I temi al centro della protesta e delle proposte di CIA Agricoltori sono molti, tutti partono dalle enormi difficoltà affrontate dal comparto primario negli ultimi 10 anni, con un quadro economico, reddituale, produttivo e occupazionale in grande sofferenza.

 

“Una delle questioni su cui da anni è necessario un risveglio della politica e delle istituzioni è lo scandaloso squilibrio nella catena del reddito tra il primo anello di tutte le filiere, vale a dire le aziende agricole, e gli ‘assi pigliatutto’ della GDO e delle industrie di trasformazione”, spiega Sicolo.

 

Il prezzo del prodotto coltivato e raccolto sul campo è enormemente inferiore a quello imposto sui banchi dei supermercati.

L’Ufficio Studi CIA, a questo proposito, ha elaborato un’attenta analisi statistica sulla variazione percentuale tra prezzi all’origine e prezzi al consumo nel bimestre agosto-settembre 2023.

 

Il grano duro italiano, negli ultimi mesi, è pagato 35 centesimi al chilo, vale a dire il 494% in meno rispetto al prezzo medio di un kg di pasta.

 

I pomodori, nel passaggio dal campo agli scaffali della Grande Distribizione Organizzata, vedono aumentare il loro prezzo del 230%.

Agli allevatori e produttori di latte, viene corrisposto un prezzo di quasi 4 volte inferiore rispetto a quanto i consumatori sono costretti a spendere per un litro di latte.

 

“È una situazione di pesante e generalizzato squilibrio a danno degli agricoltori”, aggiunge Sicolo.

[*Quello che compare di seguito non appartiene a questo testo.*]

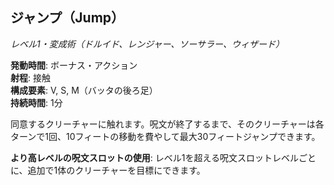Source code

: ## ジャンプ（Jump）
*レベル1・変成術（ドルイド、レンジャー、ソーサラー、ウィザード）*

**発動時間**: ボーナス・アクション  
**射程**: 接触  
**構成要素**: V, S, M（バッタの後ろ足）  
**持続時間**: 1分

同意するクリーチャーに触れます。呪文が終了するまで、そのクリーチャーは各ターンで1回、10フィートの移動を費やして最大30フィートジャンプできます。

**より高レベルの呪文スロットの使用**: レベル1を超える呪文スロットレベルごとに、追加で1体のクリーチャーを目標にできます。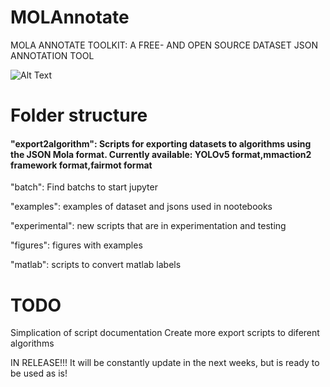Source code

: # MOLAnnotate
MOLA ANNOTATE TOOLKIT: A FREE- AND OPEN SOURCE DATASET JSON ANNOTATION TOOL

![Alt Text](https://github.com/eng-motionlab/molannotate/blob/main/figures/annotation_pipeline.png)


# Folder structure

#### "export2algorithm": Scripts for exporting datasets to algorithms using the JSON Mola format. Currently available: YOLOv5 format,mmaction2 framework format,fairmot format

"batch": Find batchs to start jupyter

"examples": examples of dataset and jsons used in nootebooks

"experimental": new scripts that are in experimentation and testing

"figures": figures with examples

"matlab": scripts to convert matlab labels




# TODO
Simplication of script documentation
Create more export scripts to diferent algorithms

IN RELEASE!!!
It will be constantly update in the next weeks, but is ready to be used as is!
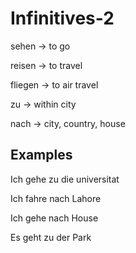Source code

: # Infinitives-2

sehen → to go

reisen → to travel

fliegen → to air travel

zu → within city

nach → city, country, house

## Examples

Ich gehe zu die universitat

Ich fahre nach Lahore

Ich gehe nach House

Es geht zu der Park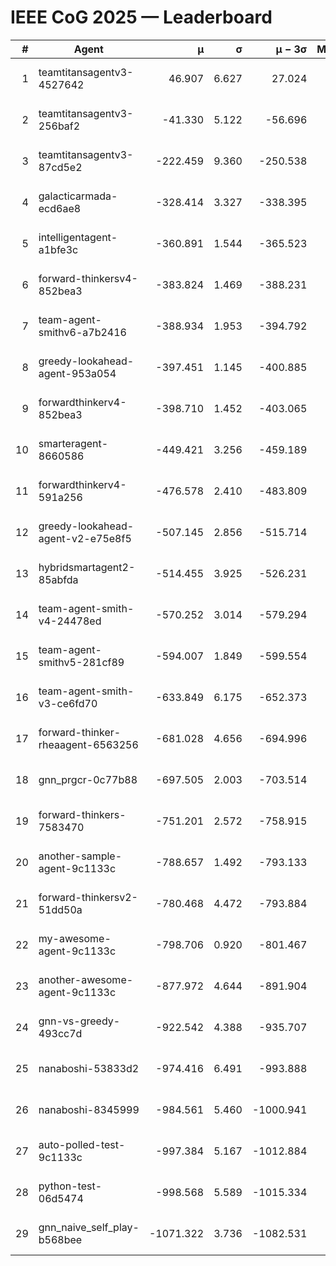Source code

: # IEEE CoG 2025 — Leaderboard

| # | Agent | μ | σ | μ − 3σ | Matches | Updated |
|---:|---|---:|---:|---:|---:|---|
| 1 | teamtitansagentv3-4527642 | 46.907 | 6.627 | 27.024 | 22550 | 2025-08-25 17:31 |
| 2 | teamtitansagentv3-256baf2 | -41.330 | 5.122 | -56.696 | 22876 | 2025-08-25 17:31 |
| 3 | teamtitansagentv3-87cd5e2 | -222.459 | 9.360 | -250.538 | 23386 | 2025-08-25 17:31 |
| 4 | galacticarmada-ecd6ae8 | -328.414 | 3.327 | -338.395 | 21060 | 2025-08-25 17:31 |
| 5 | intelligentagent-a1bfe3c | -360.891 | 1.544 | -365.523 | 19317 | 2025-08-25 17:31 |
| 6 | forward-thinkersv4-852bea3 | -383.824 | 1.469 | -388.231 | 18678 | 2025-08-25 17:31 |
| 7 | team-agent-smithv6-a7b2416 | -388.934 | 1.953 | -394.792 | 22540 | 2025-08-25 17:31 |
| 8 | greedy-lookahead-agent-953a054 | -397.451 | 1.145 | -400.885 | 20866 | 2025-08-25 17:31 |
| 9 | forwardthinkerv4-852bea3 | -398.710 | 1.452 | -403.065 | 19203 | 2025-08-25 17:31 |
| 10 | smarteragent-8660586 | -449.421 | 3.256 | -459.189 | 19254 | 2025-08-25 17:31 |
| 11 | forwardthinkerv4-591a256 | -476.578 | 2.410 | -483.809 | 18468 | 2025-08-25 17:31 |
| 12 | greedy-lookahead-agent-v2-e75e8f5 | -507.145 | 2.856 | -515.714 | 23146 | 2025-08-25 17:31 |
| 13 | hybridsmartagent2-85abfda | -514.455 | 3.925 | -526.231 | 18938 | 2025-08-25 17:31 |
| 14 | team-agent-smith-v4-24478ed | -570.252 | 3.014 | -579.294 | 22596 | 2025-08-25 17:31 |
| 15 | team-agent-smithv5-281cf89 | -594.007 | 1.849 | -599.554 | 21780 | 2025-08-25 17:31 |
| 16 | team-agent-smith-v3-ce6fd70 | -633.849 | 6.175 | -652.373 | 23236 | 2025-08-25 17:31 |
| 17 | forward-thinker-rheaagent-6563256 | -681.028 | 4.656 | -694.996 | 21004 | 2025-08-25 17:31 |
| 18 | gnn_prgcr-0c77b88 | -697.505 | 2.003 | -703.514 | 19940 | 2025-08-25 17:31 |
| 19 | forward-thinkers-7583470 | -751.201 | 2.572 | -758.915 | 20780 | 2025-08-25 17:31 |
| 20 | another-sample-agent-9c1133c | -788.657 | 1.492 | -793.133 | 22740 | 2025-08-25 17:31 |
| 21 | forward-thinkersv2-51dd50a | -780.468 | 4.472 | -793.884 | 21924 | 2025-08-25 17:31 |
| 22 | my-awesome-agent-9c1133c | -798.706 | 0.920 | -801.467 | 23260 | 2025-08-25 17:31 |
| 23 | another-awesome-agent-9c1133c | -877.972 | 4.644 | -891.904 | 24480 | 2025-08-25 17:31 |
| 24 | gnn-vs-greedy-493cc7d | -922.542 | 4.388 | -935.707 | 17680 | 2025-08-25 17:31 |
| 25 | nanaboshi-53833d2 | -974.416 | 6.491 | -993.888 | 17520 | 2025-08-25 17:31 |
| 26 | nanaboshi-8345999 | -984.561 | 5.460 | -1000.941 | 18290 | 2025-08-25 17:31 |
| 27 | auto-polled-test-9c1133c | -997.384 | 5.167 | -1012.884 | 23640 | 2025-08-25 17:31 |
| 28 | python-test-06d5474 | -998.568 | 5.589 | -1015.334 | 18130 | 2025-08-25 17:31 |
| 29 | gnn_naive_self_play-b568bee | -1071.322 | 3.736 | -1082.531 | 18400 | 2025-08-25 17:31 |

“Lo stesso medesimo problema si riscontra per l’uva da tavola, gli agrumi, le angurie, le ciliegie, la frutta in generale, ma anche i prodotti dell’orto.

 

Spesso, a causa dello scarsissimo valore riconosciuto agli agricoltori per il loro eccellente lavoro in termini di qualità e standard di sicurezza alimentare, mette le aziende agricole nelle condizioni di non raccogliere nemmeno, di lasciare il prodotto sulle piante, perché con certi prezzi al ribasso non si riescono a coprire nemmeno i costi di produzione.

 

Per tenere artificiosamente bassi i prezzi da corrispondere agli agricoltori italiani, spesso si usa la clava delle massicce importazioni anche di prodotti per i quali l’Italia potrebbe essere autosufficiente.

 

Così vengono immessi sul mercato tonnellate di prodotti di basso o bassissimo livello qualitativo provenienti da Paesi nei quali gli standard di qualità, di sicurezza alimentare e di rispetto del lavoro sono decisamente inferiori ai nostri.

manifestazione Cia

É una situazione grave e inaccettabile che va cambiata, per questo è importante essere a Roma il 26 ottobre. Facciamo sentire a Parlamento e Governo la nostra voce”.